• _WORK ORDER_:
Below are the records. How many of their lines contain "Garden"? Give only the number.

• _Source texts of formatted documents_:
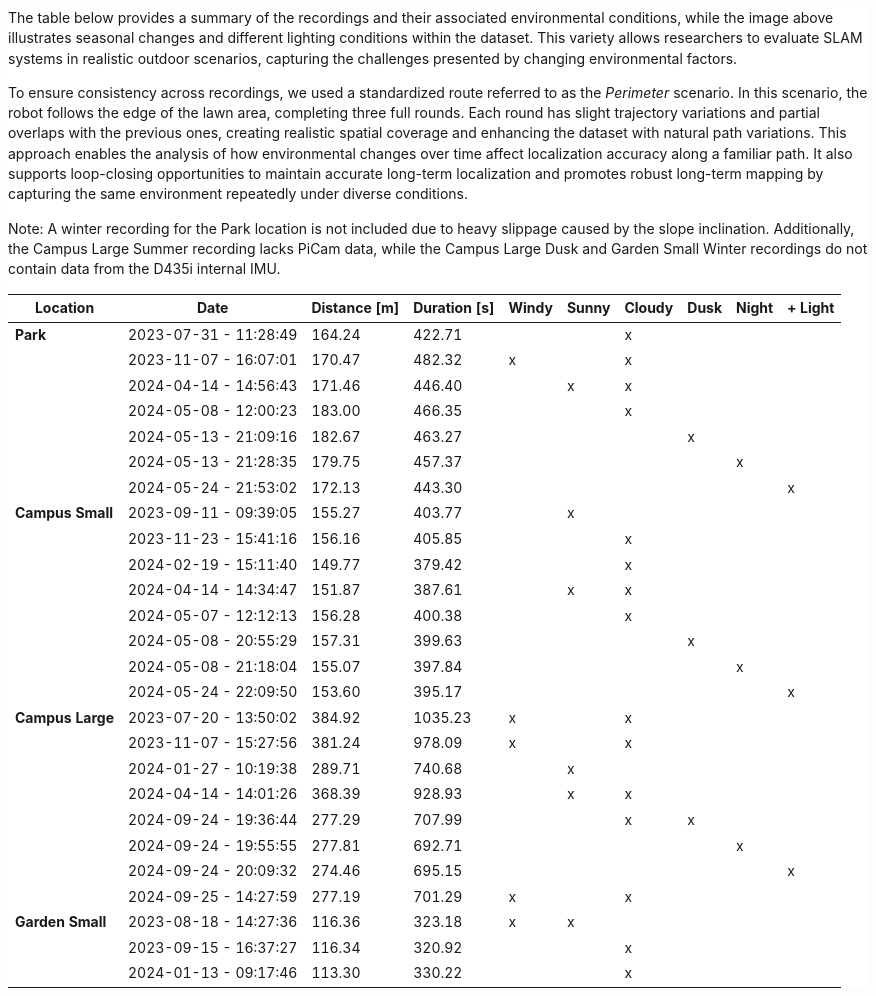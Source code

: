 The table below provides a summary of the recordings and their associated environmental conditions, while the image above illustrates seasonal changes and different lighting conditions within the dataset. This variety allows researchers to evaluate SLAM systems in realistic outdoor scenarios, capturing the challenges presented by changing environmental factors.

To ensure consistency across recordings, we used a standardized route referred to as the *Perimeter* scenario. In this scenario, the robot follows the edge of the lawn area, completing three full rounds. Each round has slight trajectory variations and partial overlaps with the previous ones, creating realistic spatial coverage and enhancing the dataset with natural path variations. This approach enables the analysis of how environmental changes over time affect localization accuracy along a familiar path. It also supports loop-closing opportunities to maintain accurate long-term localization and promotes robust long-term mapping by capturing the same environment repeatedly under diverse conditions.

Note: A winter recording for the Park location is not included due to heavy slippage caused by the slope inclination. Additionally, the Campus Large Summer recording lacks PiCam data, while the Campus Large Dusk and Garden Small Winter recordings do not contain data from the D435i internal IMU.

| **Location**     | **Date**              | **Distance [m]** | **Duration [s]** | **Windy** | **Sunny** | **Cloudy** | **Dusk** | **Night** | **+ Light** |
| ---------------- | --------------------- | ---------------- | ---------------- | --------- | --------- | ---------- | -------- | --------- | ----------- |
| **Park**         | 2023-07-31 - 11:28:49 | 164.24           | 422.71           |           |           | x          |          |           |             |
|                  | 2023-11-07 - 16:07:01 | 170.47           | 482.32           | x         |           | x          |          |           |             |
|                  | 2024-04-14 - 14:56:43 | 171.46           | 446.40           |           | x         | x          |          |           |             |
|                  | 2024-05-08 - 12:00:23 | 183.00           | 466.35           |           |           | x          |          |           |             |
|                  | 2024-05-13 - 21:09:16 | 182.67           | 463.27           |           |           |            | x        |           |             |
|                  | 2024-05-13 - 21:28:35 | 179.75           | 457.37           |           |           |            |          | x         |             |
|                  | 2024-05-24 - 21:53:02 | 172.13           | 443.30           |           |           |            |          |           | x           |
| **Campus Small** | 2023-09-11 - 09:39:05 | 155.27           | 403.77           |           | x         |            |          |           |             |
|                  | 2023-11-23 - 15:41:16 | 156.16           | 405.85           |           |           | x          |          |           |             |
|                  | 2024-02-19 - 15:11:40 | 149.77           | 379.42           |           |           | x          |          |           |             |
|                  | 2024-04-14 - 14:34:47 | 151.87           | 387.61           |           | x         | x          |          |           |             |
|                  | 2024-05-07 - 12:12:13 | 156.28           | 400.38           |           |           | x          |          |           |             |
|                  | 2024-05-08 - 20:55:29 | 157.31           | 399.63           |           |           |            | x        |           |             |
|                  | 2024-05-08 - 21:18:04 | 155.07           | 397.84           |           |           |            |          | x         |             |
|                  | 2024-05-24 - 22:09:50 | 153.60           | 395.17           |           |           |            |          |           | x           |
| **Campus Large** | 2023-07-20 - 13:50:02 | 384.92           | 1035.23          | x         |           | x          |          |           |             |
|                  | 2023-11-07 - 15:27:56 | 381.24           | 978.09           | x         |           | x          |          |           |             |
|                  | 2024-01-27 - 10:19:38 | 289.71           | 740.68           |           | x         |            |          |           |             |
|                  | 2024-04-14 - 14:01:26 | 368.39           | 928.93           |           | x         | x          |          |           |             |
|                  | 2024-09-24 - 19:36:44 | 277.29           | 707.99           |           |           | x          | x        |           |             |
|                  | 2024-09-24 - 19:55:55 | 277.81           | 692.71           |           |           |            |          | x         |             |
|                  | 2024-09-24 - 20:09:32 | 274.46           | 695.15           |           |           |            |          |           | x           |
|                  | 2024-09-25 - 14:27:59 | 277.19           | 701.29           | x         |           | x          |          |           |             |
| **Garden Small** | 2023-08-18 - 14:27:36 | 116.36           | 323.18           | x         | x         |            |          |           |             |
|                  | 2023-09-15 - 16:37:27 | 116.34           | 320.92           |           |           | x          |          |           |             |
|                  | 2024-01-13 - 09:17:46 | 113.30           | 330.22           |           |           | x          |          |           |             |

• _RESULT FOR THIS EXERCISE_:
2